** Task description **
Of the lines below, copy those that hold the word "hardware".

===== Task input

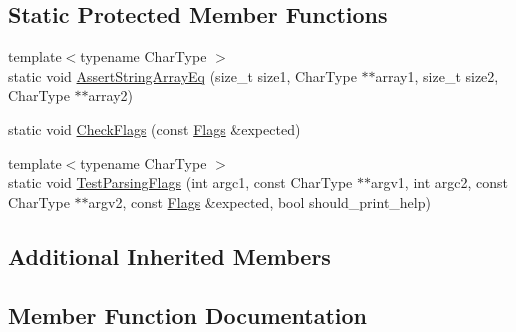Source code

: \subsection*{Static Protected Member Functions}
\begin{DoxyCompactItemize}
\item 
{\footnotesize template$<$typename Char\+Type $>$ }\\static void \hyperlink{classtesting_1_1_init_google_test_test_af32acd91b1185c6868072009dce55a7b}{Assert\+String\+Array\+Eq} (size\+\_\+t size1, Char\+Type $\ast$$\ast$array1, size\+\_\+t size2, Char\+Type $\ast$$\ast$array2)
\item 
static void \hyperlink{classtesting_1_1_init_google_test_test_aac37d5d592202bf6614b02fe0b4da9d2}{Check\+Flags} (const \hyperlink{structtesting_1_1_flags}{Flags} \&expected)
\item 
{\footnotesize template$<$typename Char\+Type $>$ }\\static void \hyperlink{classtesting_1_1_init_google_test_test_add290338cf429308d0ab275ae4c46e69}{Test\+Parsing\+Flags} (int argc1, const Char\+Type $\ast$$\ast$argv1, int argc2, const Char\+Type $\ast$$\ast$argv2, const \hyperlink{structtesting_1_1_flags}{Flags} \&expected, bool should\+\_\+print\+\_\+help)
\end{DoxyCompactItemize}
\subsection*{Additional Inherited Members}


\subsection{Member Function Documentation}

==========
===== Task input

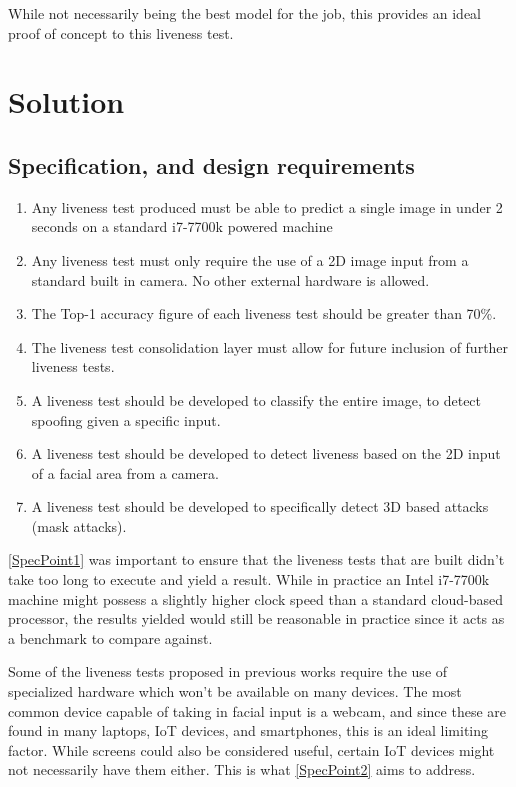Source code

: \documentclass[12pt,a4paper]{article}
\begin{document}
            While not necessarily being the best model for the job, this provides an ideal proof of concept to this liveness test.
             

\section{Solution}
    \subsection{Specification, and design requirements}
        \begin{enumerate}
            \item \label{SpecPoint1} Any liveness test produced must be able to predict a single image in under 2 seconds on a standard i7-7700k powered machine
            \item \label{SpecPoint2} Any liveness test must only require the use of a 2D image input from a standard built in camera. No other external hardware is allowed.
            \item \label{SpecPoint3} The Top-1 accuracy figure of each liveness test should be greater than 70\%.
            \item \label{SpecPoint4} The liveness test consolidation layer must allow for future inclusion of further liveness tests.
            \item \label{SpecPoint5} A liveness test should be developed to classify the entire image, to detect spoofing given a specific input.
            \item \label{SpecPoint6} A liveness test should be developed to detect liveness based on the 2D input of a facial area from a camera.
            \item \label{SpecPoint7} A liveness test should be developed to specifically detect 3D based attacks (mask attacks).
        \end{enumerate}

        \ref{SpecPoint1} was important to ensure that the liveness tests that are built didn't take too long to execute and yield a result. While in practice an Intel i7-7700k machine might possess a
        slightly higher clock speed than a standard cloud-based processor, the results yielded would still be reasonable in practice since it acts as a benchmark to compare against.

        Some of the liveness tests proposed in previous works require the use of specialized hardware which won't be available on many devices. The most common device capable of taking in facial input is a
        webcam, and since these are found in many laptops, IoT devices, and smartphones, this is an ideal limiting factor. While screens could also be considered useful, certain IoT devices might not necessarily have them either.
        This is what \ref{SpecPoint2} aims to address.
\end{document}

==========
===== Task input

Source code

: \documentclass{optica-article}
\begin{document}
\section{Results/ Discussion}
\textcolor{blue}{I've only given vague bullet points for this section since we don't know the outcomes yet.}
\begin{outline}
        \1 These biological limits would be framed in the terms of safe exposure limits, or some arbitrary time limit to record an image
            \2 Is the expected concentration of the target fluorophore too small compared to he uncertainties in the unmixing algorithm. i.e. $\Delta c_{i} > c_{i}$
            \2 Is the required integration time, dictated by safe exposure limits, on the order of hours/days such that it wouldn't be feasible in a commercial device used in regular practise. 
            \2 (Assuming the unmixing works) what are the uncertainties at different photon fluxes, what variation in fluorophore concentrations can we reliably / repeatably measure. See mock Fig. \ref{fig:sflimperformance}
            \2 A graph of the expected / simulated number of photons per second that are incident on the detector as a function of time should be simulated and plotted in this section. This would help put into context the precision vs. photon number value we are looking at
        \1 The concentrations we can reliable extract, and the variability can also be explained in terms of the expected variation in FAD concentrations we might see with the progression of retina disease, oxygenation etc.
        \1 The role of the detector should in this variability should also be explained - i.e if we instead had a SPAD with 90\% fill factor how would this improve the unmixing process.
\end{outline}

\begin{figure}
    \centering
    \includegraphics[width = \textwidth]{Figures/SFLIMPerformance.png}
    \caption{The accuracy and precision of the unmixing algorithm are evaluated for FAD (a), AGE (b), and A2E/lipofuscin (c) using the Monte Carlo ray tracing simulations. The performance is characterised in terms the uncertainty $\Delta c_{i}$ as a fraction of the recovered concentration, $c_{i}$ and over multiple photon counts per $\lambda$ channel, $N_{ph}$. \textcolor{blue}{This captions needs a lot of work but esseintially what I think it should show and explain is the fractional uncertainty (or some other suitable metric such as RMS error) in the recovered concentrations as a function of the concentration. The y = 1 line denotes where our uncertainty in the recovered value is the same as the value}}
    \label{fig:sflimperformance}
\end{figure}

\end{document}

==========

** Reply to the exercise **
            \item \label{SpecPoint2} Any liveness test must only require the use of a 2D image input from a standard built in camera. No other external hardware is allowed.
        Some of the liveness tests proposed in previous works require the use of specialized hardware which won't be available on many devices. The most common device capable of taking in facial input is a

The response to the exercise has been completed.